По данным Kaspersky, в 2026 году атаки шифровальщиков на российские компании выросли на 28%. Средний выкуп — 12 млн ₽, средний простой бизнеса — 21 день. Главное оружие против этой угрозы — не антивирус, а правильно организованное резервное копирование. Правило 3-2-1 — золотой стандарт, известный с 2005 года, но до сих пор не реализованный в большинстве компаний.

Что такое правило 3-2-1

Формула простая: 3 копии данных на 2 разных типах носителей, 1 копия — offline или offsite (вне основной инфраструктуры). Современная вариация — 3-2-1-1-0: 1 immutable-копия и 0 ошибок при восстановлении.

• 3 копии: оригинал + 2 резервные. Разнесите риски — если один диск умрёт, останутся другие
• 2 типа носителей: например, NAS + ленточная библиотека, или SSD + объектное хранилище S3
• 1 копия offline или offsite: физически изолированная или географически удалённая
• 1 immutable: копия с включённым WORM (Write Once Read Many) — её нельзя изменить даже админу
• 0 ошибок: регулярное тестовое восстановление подтверждает целостность бэкапов

Как защититься от шифровальщиков

Современные шифровальщики специально ищут и удаляют бэкапы перед шифрованием. Они компрометируют учётные записи администраторов и используют их для удаления резервных копий. Защита строится на нескольких уровнях:

1. Air gap — физическое или логическое отключение бэкап-системы от основной сети
2. Immutable storage — S3 Object Lock, Veeam Hardened Repository, ленточные хранилища
3. Отдельные учётки для бэкап-системы — никогда не общие с доменом
4. MFA на доступ к бэкап-консоли — обязательно
5. Мониторинг изменения объёмов резервных копий — резкое снижение = тревога

Инструменты для российского рынка

После ухода Veeam и Commvault с официального рынка появились отечественные альтернативы:

• Кибер Бэкап (от Киберпротект) — лидер РФ, есть в реестре отечественного ПО, сертификат ФСТЭК
• RuBackup — корпоративная система резервного копирования, поддержка КИИ
• Acronis Cyber Protect (под российским юрлицом) — комбинирует бэкап и защиту от ransomware
• Selectel Backup as a Service — managed-решение в российском облаке
• Yandex Object Storage с включённым Object Lock — для immutable-бэкапов

RTO и RPO: понимание метрик

RTO (Recovery Time Objective) — за сколько максимум система должна восстановиться после сбоя. RPO (Recovery Point Objective) — сколько данных допустимо потерять. Эти метрики определяют стратегию бэкапа.

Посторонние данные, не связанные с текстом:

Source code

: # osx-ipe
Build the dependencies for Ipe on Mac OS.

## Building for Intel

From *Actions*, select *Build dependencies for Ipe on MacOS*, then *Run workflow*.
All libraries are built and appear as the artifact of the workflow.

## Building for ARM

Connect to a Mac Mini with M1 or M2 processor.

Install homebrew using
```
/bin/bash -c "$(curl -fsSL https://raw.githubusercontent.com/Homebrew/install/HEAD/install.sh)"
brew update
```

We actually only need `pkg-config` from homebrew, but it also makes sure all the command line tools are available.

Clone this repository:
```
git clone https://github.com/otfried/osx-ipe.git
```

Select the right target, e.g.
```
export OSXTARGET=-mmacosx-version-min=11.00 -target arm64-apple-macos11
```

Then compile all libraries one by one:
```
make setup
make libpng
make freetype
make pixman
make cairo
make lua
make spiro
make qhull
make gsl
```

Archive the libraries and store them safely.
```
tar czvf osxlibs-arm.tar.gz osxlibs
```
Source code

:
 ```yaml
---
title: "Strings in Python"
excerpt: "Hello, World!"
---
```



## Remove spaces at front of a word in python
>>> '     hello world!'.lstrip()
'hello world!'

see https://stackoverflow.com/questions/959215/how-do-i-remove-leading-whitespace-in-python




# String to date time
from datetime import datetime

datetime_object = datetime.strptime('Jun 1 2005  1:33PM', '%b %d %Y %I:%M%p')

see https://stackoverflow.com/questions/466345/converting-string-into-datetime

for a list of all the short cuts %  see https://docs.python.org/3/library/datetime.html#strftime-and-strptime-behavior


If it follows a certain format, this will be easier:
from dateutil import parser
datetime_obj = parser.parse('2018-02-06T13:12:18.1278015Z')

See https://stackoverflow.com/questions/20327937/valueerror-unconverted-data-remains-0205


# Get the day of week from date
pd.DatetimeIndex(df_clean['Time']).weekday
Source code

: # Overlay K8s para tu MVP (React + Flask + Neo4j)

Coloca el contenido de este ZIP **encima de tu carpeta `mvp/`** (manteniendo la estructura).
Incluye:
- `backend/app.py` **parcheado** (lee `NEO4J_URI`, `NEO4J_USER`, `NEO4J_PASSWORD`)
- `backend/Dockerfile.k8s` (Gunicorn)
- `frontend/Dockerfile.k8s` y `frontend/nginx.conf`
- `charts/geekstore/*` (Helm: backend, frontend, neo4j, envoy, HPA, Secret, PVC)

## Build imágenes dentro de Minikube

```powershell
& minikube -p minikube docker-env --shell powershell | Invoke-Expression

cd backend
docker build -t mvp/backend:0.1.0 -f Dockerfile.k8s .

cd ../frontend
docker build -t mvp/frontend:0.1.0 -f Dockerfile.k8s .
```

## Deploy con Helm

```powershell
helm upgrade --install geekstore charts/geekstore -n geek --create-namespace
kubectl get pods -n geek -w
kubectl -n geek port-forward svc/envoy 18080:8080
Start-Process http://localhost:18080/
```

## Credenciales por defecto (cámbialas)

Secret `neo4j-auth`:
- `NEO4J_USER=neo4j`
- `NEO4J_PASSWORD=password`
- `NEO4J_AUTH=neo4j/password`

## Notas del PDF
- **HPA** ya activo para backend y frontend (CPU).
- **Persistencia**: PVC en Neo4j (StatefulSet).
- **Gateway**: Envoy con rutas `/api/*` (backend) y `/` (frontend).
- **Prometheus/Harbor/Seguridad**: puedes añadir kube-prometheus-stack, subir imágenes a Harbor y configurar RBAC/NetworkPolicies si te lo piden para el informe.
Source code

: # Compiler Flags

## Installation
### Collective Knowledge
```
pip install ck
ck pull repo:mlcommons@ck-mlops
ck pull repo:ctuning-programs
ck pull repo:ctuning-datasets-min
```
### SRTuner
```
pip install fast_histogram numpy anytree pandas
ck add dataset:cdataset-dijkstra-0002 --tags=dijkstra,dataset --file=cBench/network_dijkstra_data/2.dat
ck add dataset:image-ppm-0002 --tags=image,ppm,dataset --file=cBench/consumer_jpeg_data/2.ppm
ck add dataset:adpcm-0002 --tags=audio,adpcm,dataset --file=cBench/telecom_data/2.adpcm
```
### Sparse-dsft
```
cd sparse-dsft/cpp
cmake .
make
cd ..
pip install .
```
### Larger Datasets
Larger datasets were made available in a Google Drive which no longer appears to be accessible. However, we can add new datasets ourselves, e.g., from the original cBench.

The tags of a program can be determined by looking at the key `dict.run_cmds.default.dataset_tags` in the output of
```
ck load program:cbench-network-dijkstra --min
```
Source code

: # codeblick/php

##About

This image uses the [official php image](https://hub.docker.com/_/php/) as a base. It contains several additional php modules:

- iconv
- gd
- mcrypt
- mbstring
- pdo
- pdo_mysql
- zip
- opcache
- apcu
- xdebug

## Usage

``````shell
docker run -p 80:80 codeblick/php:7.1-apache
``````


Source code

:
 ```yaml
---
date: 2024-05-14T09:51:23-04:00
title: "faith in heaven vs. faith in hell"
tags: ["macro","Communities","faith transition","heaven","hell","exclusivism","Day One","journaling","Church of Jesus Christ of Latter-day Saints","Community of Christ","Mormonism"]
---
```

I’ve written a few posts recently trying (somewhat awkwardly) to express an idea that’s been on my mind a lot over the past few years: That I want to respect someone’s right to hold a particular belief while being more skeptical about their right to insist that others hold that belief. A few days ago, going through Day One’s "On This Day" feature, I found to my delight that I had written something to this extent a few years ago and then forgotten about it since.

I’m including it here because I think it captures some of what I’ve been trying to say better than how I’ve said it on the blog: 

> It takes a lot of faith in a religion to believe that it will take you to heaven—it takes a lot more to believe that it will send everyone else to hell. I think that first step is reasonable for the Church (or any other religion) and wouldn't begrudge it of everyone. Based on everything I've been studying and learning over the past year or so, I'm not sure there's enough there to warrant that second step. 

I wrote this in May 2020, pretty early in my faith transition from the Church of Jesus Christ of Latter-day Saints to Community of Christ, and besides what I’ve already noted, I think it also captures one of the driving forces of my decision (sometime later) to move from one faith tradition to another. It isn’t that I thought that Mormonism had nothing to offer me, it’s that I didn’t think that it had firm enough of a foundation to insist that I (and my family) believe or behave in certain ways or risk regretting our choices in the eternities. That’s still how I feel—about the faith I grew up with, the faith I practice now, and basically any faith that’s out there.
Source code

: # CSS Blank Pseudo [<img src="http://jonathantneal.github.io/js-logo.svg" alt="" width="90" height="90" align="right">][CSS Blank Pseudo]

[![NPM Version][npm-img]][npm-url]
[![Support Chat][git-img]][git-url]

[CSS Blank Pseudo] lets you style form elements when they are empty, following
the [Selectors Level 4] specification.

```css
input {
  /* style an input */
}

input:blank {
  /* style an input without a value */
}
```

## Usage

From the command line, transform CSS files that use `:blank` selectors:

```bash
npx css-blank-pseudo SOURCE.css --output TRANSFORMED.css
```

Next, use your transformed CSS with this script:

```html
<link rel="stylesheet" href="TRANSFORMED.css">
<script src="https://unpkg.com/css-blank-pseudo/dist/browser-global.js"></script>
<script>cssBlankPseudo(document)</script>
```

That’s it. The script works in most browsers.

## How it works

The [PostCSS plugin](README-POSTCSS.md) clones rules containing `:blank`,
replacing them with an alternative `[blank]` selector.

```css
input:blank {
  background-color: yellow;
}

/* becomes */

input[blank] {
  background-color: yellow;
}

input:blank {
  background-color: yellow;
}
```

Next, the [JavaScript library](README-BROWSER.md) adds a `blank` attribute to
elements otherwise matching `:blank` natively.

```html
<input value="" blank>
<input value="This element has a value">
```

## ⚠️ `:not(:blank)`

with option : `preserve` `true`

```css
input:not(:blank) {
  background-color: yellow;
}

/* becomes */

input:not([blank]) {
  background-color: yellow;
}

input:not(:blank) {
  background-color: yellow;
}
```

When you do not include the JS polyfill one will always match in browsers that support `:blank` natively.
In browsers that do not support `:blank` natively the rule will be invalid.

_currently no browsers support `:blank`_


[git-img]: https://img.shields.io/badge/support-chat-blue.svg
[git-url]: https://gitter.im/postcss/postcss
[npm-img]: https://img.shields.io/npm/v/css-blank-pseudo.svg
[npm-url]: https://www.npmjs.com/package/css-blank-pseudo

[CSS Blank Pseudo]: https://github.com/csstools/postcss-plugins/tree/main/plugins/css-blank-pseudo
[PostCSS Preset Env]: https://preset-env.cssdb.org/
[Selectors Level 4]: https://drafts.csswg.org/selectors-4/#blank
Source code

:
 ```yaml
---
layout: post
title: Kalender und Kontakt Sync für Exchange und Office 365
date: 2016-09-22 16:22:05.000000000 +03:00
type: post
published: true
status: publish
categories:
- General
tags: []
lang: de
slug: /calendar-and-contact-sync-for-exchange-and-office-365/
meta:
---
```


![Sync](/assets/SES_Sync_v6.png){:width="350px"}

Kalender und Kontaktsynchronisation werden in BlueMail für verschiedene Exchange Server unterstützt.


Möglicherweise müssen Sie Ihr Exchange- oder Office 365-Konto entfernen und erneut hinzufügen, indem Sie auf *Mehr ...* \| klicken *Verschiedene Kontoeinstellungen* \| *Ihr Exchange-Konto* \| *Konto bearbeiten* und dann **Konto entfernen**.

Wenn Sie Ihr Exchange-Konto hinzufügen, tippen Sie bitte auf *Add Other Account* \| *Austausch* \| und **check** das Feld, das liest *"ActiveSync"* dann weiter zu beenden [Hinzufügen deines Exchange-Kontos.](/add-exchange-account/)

• Критичные системы (биллинг, e-commerce): RTO 1 час, RPO 15 минут — нужна репликация + частые бэкапы
• Важные системы (CRM, корпоративный портал): RTO 4 часа, RPO 4 часа — ежечасные снапшоты + ежедневные бэкапы
• Стандартные системы (файловый сервер, почта): RTO 24 часа, RPO 24 часа — ежедневный бэкап
• Архивные системы: RTO 72 часа, RPO 7 дней — еженедельный бэкап на ленту

Тестирование восстановления — обязательно

Бэкап, который не проверяли восстановлением, — это не бэкап, а надежда. По статистике, до 30% бэкапов оказываются нерабочими в момент истины. Минимум раз в квартал — полное тестовое восстановление критичных систем в изолированной среде. Документируйте время восстановления — это ваш реальный RTO, а не желаемый.

Бэкапы — это не статья расходов, а страховка бизнеса. Стоимость качественной системы резервного копирования — 1-3% от IT-бюджета. Стоимость восстановления после атаки без бэкапов — потеря бизнеса в 60% случаев.